Entrepreneurial Skills Still Missing
Nancy Chenard, Executive Secretary of Unicongo, cautioned that finance alone will not solve the puzzle, pointing to “limited awareness of IP mechanisms and the fragmented nature of our innovation ecosystem”. She advocated a compulsory IP module in technical universities.
The Ministry of Higher Education is already piloting an IP clinic at Marien Ngouabi University where law students assist start-ups under faculty supervision. Early results show five provisional patent drafts logged within six months, according to campus data.
Similar clinics operate in Cameroon and Senegal; OAPI plans to interconnect them into a Sahel-Congo network, facilitating peer review and lowering transaction costs for cross-border filings.
Banks and the Informality Trap
The debate repeatedly returned to the banking system. Malian Industry Minister Moussa Alassane Diallo reminded delegates that “eighty to ninety percent of African firms cannot produce the collateral or audited statements banks request”, leaving them outside the credit market.
Across Central Africa, only 15 percent of SMEs report having ever applied for a loan, World Bank Enterprise Surveys show. Without credit histories, inventors struggle to finance both R&D and the legal path to protection.
Participants suggested alternative vehicles, including revenue-based financing, angel co-operatives and state-guaranteed mezzanine funds tailored to intangible assets. The Central African Financial Market Supervisory Commission is studying guidelines for such products, insiders said.

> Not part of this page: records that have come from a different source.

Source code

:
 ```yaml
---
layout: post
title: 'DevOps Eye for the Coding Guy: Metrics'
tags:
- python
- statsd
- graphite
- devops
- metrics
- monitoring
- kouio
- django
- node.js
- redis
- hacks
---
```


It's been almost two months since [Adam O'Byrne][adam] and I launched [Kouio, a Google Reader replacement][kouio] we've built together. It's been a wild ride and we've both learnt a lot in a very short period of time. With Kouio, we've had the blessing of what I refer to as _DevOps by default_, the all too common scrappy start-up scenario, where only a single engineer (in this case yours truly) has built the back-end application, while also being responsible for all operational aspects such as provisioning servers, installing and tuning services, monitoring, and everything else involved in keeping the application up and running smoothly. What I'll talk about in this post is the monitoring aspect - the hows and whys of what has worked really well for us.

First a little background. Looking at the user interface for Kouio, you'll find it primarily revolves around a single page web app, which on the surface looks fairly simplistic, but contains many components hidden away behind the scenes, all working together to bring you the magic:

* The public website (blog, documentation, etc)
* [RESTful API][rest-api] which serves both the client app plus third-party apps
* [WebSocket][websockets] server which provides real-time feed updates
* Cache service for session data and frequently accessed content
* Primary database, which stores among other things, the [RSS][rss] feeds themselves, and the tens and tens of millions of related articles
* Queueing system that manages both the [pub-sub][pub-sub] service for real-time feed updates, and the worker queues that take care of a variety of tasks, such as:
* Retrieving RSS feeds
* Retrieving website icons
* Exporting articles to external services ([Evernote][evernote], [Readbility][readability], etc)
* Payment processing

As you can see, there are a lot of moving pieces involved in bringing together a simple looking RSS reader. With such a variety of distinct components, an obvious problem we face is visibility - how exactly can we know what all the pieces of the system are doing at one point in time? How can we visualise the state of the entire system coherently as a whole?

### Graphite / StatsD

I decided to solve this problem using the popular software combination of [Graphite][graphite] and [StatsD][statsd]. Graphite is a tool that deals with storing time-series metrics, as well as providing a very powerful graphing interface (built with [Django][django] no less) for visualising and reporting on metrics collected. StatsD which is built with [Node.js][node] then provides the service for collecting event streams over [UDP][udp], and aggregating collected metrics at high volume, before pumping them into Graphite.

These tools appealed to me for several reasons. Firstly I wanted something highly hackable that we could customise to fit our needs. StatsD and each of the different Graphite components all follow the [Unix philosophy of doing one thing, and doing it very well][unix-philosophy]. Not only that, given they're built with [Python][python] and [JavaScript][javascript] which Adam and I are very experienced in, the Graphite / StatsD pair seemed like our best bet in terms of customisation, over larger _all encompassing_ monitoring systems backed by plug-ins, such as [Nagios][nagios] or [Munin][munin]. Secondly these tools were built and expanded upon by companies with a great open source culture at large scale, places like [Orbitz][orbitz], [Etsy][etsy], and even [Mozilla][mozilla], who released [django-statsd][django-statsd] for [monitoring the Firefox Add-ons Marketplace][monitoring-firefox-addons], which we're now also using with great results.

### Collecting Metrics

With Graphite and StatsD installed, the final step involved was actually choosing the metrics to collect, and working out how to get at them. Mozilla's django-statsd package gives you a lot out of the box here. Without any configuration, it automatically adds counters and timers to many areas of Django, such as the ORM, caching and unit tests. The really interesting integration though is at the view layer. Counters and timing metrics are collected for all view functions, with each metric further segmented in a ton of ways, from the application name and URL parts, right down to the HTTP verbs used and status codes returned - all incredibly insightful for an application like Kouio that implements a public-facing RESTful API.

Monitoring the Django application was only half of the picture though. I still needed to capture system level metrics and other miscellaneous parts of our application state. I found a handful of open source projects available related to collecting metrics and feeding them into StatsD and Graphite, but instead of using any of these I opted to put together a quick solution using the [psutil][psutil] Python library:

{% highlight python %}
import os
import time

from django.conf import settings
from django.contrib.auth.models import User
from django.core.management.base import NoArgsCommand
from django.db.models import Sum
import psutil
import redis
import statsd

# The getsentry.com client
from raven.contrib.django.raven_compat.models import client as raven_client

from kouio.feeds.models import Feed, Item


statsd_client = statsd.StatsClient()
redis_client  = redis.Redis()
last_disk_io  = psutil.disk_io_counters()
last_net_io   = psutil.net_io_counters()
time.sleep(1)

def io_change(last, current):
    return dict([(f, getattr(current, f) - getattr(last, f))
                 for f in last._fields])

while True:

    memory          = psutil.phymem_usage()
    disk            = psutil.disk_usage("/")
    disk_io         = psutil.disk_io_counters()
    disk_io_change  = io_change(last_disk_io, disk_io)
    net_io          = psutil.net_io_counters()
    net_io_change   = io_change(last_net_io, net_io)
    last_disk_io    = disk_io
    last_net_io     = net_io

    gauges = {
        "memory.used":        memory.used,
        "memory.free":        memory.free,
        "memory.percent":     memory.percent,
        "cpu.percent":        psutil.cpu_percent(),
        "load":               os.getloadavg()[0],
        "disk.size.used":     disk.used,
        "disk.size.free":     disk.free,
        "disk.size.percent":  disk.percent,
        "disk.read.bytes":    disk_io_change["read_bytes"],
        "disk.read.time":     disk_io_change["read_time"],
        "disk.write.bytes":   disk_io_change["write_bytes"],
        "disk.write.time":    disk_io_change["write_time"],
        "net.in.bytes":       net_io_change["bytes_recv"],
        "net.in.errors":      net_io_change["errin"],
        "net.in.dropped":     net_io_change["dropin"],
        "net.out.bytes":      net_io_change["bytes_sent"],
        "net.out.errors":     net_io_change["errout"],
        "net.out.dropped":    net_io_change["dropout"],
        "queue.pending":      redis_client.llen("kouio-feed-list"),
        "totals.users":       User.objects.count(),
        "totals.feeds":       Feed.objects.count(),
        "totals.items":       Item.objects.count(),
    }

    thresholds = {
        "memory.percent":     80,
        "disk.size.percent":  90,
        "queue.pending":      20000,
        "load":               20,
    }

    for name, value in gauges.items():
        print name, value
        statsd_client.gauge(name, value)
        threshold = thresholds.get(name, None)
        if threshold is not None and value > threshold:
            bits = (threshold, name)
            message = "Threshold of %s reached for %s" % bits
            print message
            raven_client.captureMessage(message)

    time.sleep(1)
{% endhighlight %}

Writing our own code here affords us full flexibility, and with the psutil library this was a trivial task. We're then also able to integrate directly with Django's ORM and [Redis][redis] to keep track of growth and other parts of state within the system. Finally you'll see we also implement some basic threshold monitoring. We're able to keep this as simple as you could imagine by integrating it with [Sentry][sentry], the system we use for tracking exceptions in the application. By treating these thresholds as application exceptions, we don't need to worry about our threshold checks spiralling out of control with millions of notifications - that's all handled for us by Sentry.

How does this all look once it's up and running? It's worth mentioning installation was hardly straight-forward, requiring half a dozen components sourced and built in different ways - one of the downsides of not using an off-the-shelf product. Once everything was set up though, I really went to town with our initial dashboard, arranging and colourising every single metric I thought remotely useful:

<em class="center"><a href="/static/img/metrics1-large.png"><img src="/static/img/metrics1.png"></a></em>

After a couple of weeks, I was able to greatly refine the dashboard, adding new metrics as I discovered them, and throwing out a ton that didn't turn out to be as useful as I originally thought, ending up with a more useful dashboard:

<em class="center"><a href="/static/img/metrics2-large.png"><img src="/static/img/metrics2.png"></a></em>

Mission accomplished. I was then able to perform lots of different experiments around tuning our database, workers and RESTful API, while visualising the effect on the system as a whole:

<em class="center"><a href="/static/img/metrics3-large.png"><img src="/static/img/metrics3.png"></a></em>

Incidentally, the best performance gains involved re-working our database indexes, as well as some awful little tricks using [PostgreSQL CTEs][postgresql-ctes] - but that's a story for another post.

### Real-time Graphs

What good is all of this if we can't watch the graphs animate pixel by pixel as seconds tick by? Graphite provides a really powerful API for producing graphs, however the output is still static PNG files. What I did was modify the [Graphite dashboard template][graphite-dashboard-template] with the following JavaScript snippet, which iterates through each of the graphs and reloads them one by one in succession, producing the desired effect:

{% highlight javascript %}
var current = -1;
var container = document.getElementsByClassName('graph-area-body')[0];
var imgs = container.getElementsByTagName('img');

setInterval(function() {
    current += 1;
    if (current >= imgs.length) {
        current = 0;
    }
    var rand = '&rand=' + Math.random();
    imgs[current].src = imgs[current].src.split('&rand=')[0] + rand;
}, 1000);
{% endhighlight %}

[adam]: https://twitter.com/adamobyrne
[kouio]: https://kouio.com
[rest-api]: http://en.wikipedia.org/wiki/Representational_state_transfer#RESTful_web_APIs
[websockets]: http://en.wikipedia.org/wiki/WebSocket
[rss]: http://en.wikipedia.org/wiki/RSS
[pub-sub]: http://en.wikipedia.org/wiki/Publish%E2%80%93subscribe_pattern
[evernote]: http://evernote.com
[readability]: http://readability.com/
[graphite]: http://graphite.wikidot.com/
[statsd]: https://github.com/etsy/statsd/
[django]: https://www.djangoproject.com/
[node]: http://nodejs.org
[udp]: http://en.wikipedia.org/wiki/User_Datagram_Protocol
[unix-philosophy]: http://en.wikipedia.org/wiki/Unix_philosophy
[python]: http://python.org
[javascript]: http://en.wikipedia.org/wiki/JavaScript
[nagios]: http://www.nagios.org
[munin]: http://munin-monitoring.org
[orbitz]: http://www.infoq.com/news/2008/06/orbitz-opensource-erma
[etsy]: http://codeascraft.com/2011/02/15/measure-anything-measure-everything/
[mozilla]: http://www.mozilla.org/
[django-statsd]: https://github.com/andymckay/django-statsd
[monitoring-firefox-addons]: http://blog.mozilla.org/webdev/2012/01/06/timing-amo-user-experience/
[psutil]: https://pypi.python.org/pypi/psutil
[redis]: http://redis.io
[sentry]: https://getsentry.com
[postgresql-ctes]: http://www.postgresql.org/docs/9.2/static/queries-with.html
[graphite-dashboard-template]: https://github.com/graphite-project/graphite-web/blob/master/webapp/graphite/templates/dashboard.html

Digital Economy Calls for New Rules
Beyond classic patents, Congo sees a surge in apps and software solutions addressing logistics, forestry monitoring and mobile payments. Speakers pressed for updated legislation on copyright, trade secrets and data ownership to keep pace with the digital wave.
The Ministry of Posts, Telecommunications and Digital Economy is drafting amendments to the 2019 Digital Code aiming to align it with the African Continental Free Trade Area’s IP protocol, a senior official told the forum.
Investors welcomed the signal. “Clarity on data localisation and licensing will enhance deal flow in our pipeline,” said Aurora Capital Partner Jean-Marc Ondongo, whose fund targets Francophone start-ups.
Building Infrastructure and Human Capital
Closing the session, Congolese Minister for Industrial Development Antoine Nicéphore Thomas Fylla de Saint-Eudes underscored that reliable power, broadband and logistics hubs remain prerequisites. He outlined ongoing projects, including the 34 MW Liouesso hydro plant upgrade and the Pointe-Noire Tech Park.
The government has ring-fenced 3 percent of oil revenues for a skills and innovation fund, channelled through the Sovereign Fund of the Republic of Congo, to support incubators, scholarships and maker spaces, according to the 2024 budget law.
Analysts view the earmark as a step toward diversifying an oil-weighted economy without compromising fiscal stability, given recovering crude prices and a debt-to-GDP ratio projected below 60 percent by 2025 (IMF Article IV, 2024).
Toward Innovative Financing Models
Delegates endorsed a roadmap that pairs OAPI subsidies with blended finance instruments and capacity-building. A monitoring dashboard, to be hosted by the Ministry and updated quarterly, will track patent filings, grant disbursements and start-up survival rates.
If executed, the plan could shift Congo-Brazzaville from consumer of external technologies to regional supplier, positioning local firms to capture value in green energy, agri-processing and fintech while contributing to the continent’s collective intellectual property footprint.
Observers nonetheless urge patience, highlighting that successful IP ecosystems in Asia took a decade to mature and required parallel reforms in contract enforcement and tax incentives.
OAPI and its partners plan to reconvene in Brazzaville in 2026 to assess progress, offering an early litmus test of whether cheaper patents and smarter capital can unlock the republic’s latent inventive capacity.